Industrial researchers working with highly relevant data can run into issues when they don’t have enough to generate confident models.

“Consider that CSD software typically picks around two thousand structures from the 1.1 million in the CSD,” Cole said. “The industrial set is tiny by comparison, but you could pick, say, 40 or 50 highly relevant structures. You'd have insufficient data to build a good model with that alone, but the added compounds from the CSD supplement the data set. In essence, by including the GSK and CSD sets we get the best of both worlds: all the highly relevant industrial structures and a set of quite relevant CSD structures together to build a high-quality model.”

Why do polymorphs present a risk to the pharmaceutical industry?

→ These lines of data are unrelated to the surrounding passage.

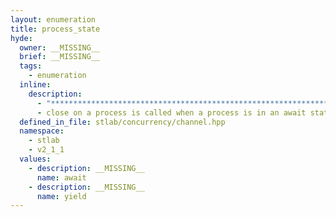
 ```yaml
---
layout: enumeration
title: process_state
hyde:
  owner: __MISSING__
  brief: __MISSING__
  tags:
    - enumeration
  inline:
    description:
      - "***********************************************************************************************"
      - close on a process is called when a process is in an await state to signal that no more data is coming. In response to a close, a process can switch to a yield state to yield values, otherwise it is destructed. await_try is await if a value is available, otherwise yield (allowing for an interruptible task).
  defined_in_file: stlab/concurrency/channel.hpp
  namespace:
    - stlab
    - v2_1_1
  values:
    - description: __MISSING__
      name: await
    - description: __MISSING__
      name: yield
---
```

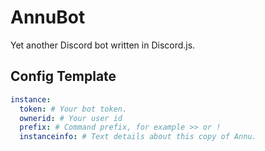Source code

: # AnnuBot
Yet another Discord bot written in Discord.js.

## Config Template
```yml
instance:
  token: # Your bot token.
  ownerid: # Your user id
  prefix: # Command prefix, for example >> or !
  instanceinfo: # Text details about this copy of Annu.
```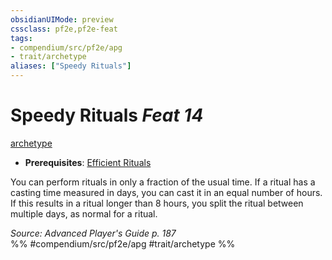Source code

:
 ```yaml
---
obsidianUIMode: preview
cssclass: pf2e,pf2e-feat
tags:
- compendium/src/pf2e/apg
- trait/archetype
aliases: ["Speedy Rituals"]
---
```

# Speedy Rituals  *Feat 14*  
[archetype](../../rules/traits/archetype.md)  

- **Prerequisites**: [Efficient Rituals](efficient-rituals-apg.md)

You can perform rituals in only a fraction of the usual time. If a ritual has a casting time measured in days, you can cast it in an equal number of hours. If this results in a ritual longer than 8 hours, you split the ritual between multiple days, as normal for a ritual.

*Source: Advanced Player's Guide p. 187*  
%% #compendium/src/pf2e/apg #trait/archetype %%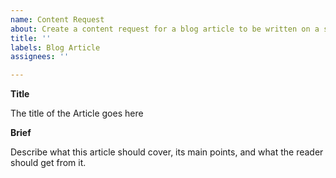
 ```yaml
---
name: Content Request
about: Create a content request for a blog article to be written on a specific topic
title: ''
labels: Blog Article
assignees: ''

---
```


**Title**

The title of the Article goes here

**Brief**

Describe what this article should cover, its main points, and what the reader should get from it.

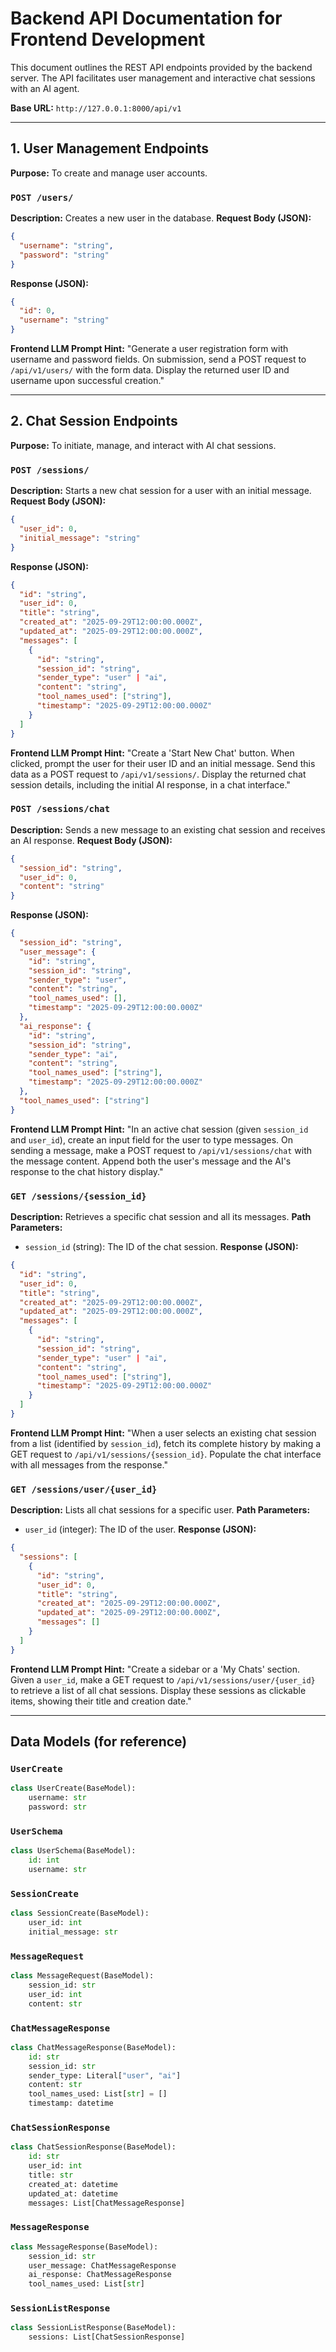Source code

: # Backend API Documentation for Frontend Development

This document outlines the REST API endpoints provided by the backend server. The API facilitates user management and interactive chat sessions with an AI agent.

**Base URL:** `http://127.0.0.1:8000/api/v1`

---

## 1. User Management Endpoints

**Purpose:** To create and manage user accounts.

### `POST /users/`
**Description:** Creates a new user in the database.
**Request Body (JSON):**
```json
{
  "username": "string",
  "password": "string"
}
```
**Response (JSON):**
```json
{
  "id": 0,
  "username": "string"
}
```
**Frontend LLM Prompt Hint:** "Generate a user registration form with username and password fields. On submission, send a POST request to `/api/v1/users/` with the form data. Display the returned user ID and username upon successful creation."

---

## 2. Chat Session Endpoints

**Purpose:** To initiate, manage, and interact with AI chat sessions.

### `POST /sessions/`
**Description:** Starts a new chat session for a user with an initial message.
**Request Body (JSON):**
```json
{
  "user_id": 0,
  "initial_message": "string"
}
```
**Response (JSON):**
```json
{
  "id": "string",
  "user_id": 0,
  "title": "string",
  "created_at": "2025-09-29T12:00:00.000Z",
  "updated_at": "2025-09-29T12:00:00.000Z",
  "messages": [
    {
      "id": "string",
      "session_id": "string",
      "sender_type": "user" | "ai",
      "content": "string",
      "tool_names_used": ["string"],
      "timestamp": "2025-09-29T12:00:00.000Z"
    }
  ]
}
```
**Frontend LLM Prompt Hint:** "Create a 'Start New Chat' button. When clicked, prompt the user for their user ID and an initial message. Send this data as a POST request to `/api/v1/sessions/`. Display the returned chat session details, including the initial AI response, in a chat interface."

### `POST /sessions/chat`
**Description:** Sends a new message to an existing chat session and receives an AI response.
**Request Body (JSON):**
```json
{
  "session_id": "string",
  "user_id": 0,
  "content": "string"
}
```
**Response (JSON):**
```json
{
  "session_id": "string",
  "user_message": {
    "id": "string",
    "session_id": "string",
    "sender_type": "user",
    "content": "string",
    "tool_names_used": [],
    "timestamp": "2025-09-29T12:00:00.000Z"
  },
  "ai_response": {
    "id": "string",
    "session_id": "string",
    "sender_type": "ai",
    "content": "string",
    "tool_names_used": ["string"],
    "timestamp": "2025-09-29T12:00:00.000Z"
  },
  "tool_names_used": ["string"]
}
```
**Frontend LLM Prompt Hint:** "In an active chat session (given `session_id` and `user_id`), create an input field for the user to type messages. On sending a message, make a POST request to `/api/v1/sessions/chat` with the message content. Append both the user's message and the AI's response to the chat history display."

### `GET /sessions/{session_id}`
**Description:** Retrieves a specific chat session and all its messages.
**Path Parameters:**
*   `session_id` (string): The ID of the chat session.
**Response (JSON):**
```json
{
  "id": "string",
  "user_id": 0,
  "title": "string",
  "created_at": "2025-09-29T12:00:00.000Z",
  "updated_at": "2025-09-29T12:00:00.000Z",
  "messages": [
    {
      "id": "string",
      "session_id": "string",
      "sender_type": "user" | "ai",
      "content": "string",
      "tool_names_used": ["string"],
      "timestamp": "2025-09-29T12:00:00.000Z"
    }
  ]
}
```
**Frontend LLM Prompt Hint:** "When a user selects an existing chat session from a list (identified by `session_id`), fetch its complete history by making a GET request to `/api/v1/sessions/{session_id}`. Populate the chat interface with all messages from the response."

### `GET /sessions/user/{user_id}`
**Description:** Lists all chat sessions for a specific user.
**Path Parameters:**
*   `user_id` (integer): The ID of the user.
**Response (JSON):**
```json
{
  "sessions": [
    {
      "id": "string",
      "user_id": 0,
      "title": "string",
      "created_at": "2025-09-29T12:00:00.000Z",
      "updated_at": "2025-09-29T12:00:00.000Z",
      "messages": []
    }
  ]
}
```
**Frontend LLM Prompt Hint:** "Create a sidebar or a 'My Chats' section. Given a `user_id`, make a GET request to `/api/v1/sessions/user/{user_id}` to retrieve a list of all chat sessions. Display these sessions as clickable items, showing their title and creation date."

---

## Data Models (for reference)

### `UserCreate`
```python
class UserCreate(BaseModel):
    username: str
    password: str
```

### `UserSchema`
```python
class UserSchema(BaseModel):
    id: int
    username: str
```

### `SessionCreate`
```python
class SessionCreate(BaseModel):
    user_id: int
    initial_message: str
```

### `MessageRequest`
```python
class MessageRequest(BaseModel):
    session_id: str
    user_id: int
    content: str
```

### `ChatMessageResponse`
```python
class ChatMessageResponse(BaseModel):
    id: str
    session_id: str
    sender_type: Literal["user", "ai"]
    content: str
    tool_names_used: List[str] = []
    timestamp: datetime
```

### `ChatSessionResponse`
```python
class ChatSessionResponse(BaseModel):
    id: str
    user_id: int
    title: str
    created_at: datetime
    updated_at: datetime
    messages: List[ChatMessageResponse]
```

### `MessageResponse`
```python
class MessageResponse(BaseModel):
    session_id: str
    user_message: ChatMessageResponse
    ai_response: ChatMessageResponse
    tool_names_used: List[str]
```

### `SessionListResponse`
```python
class SessionListResponse(BaseModel):
    sessions: List[ChatSessionResponse]
```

The different packing arrangements mean that one polymorph might be more suited for therapeutic delivery, while another form of the same compound might not. Researchers use crystal structure databases to make knowledge-based predictions about whether a potential new drug is comprised of a good, stable form that manufacturers can make, store, and deliver in a therapeutic manner. The authors at GSK and CCDC completed a robust analysis of the small molecule crystal structures containing X-ray diffraction results from GSK and its heritage companies for the past 40 years. They then combined those results with a drug subset of structures from CCDC’s CSD, which contains over 1.1 million small-molecule organic and metal-organic crystal structures from researchers all over the world.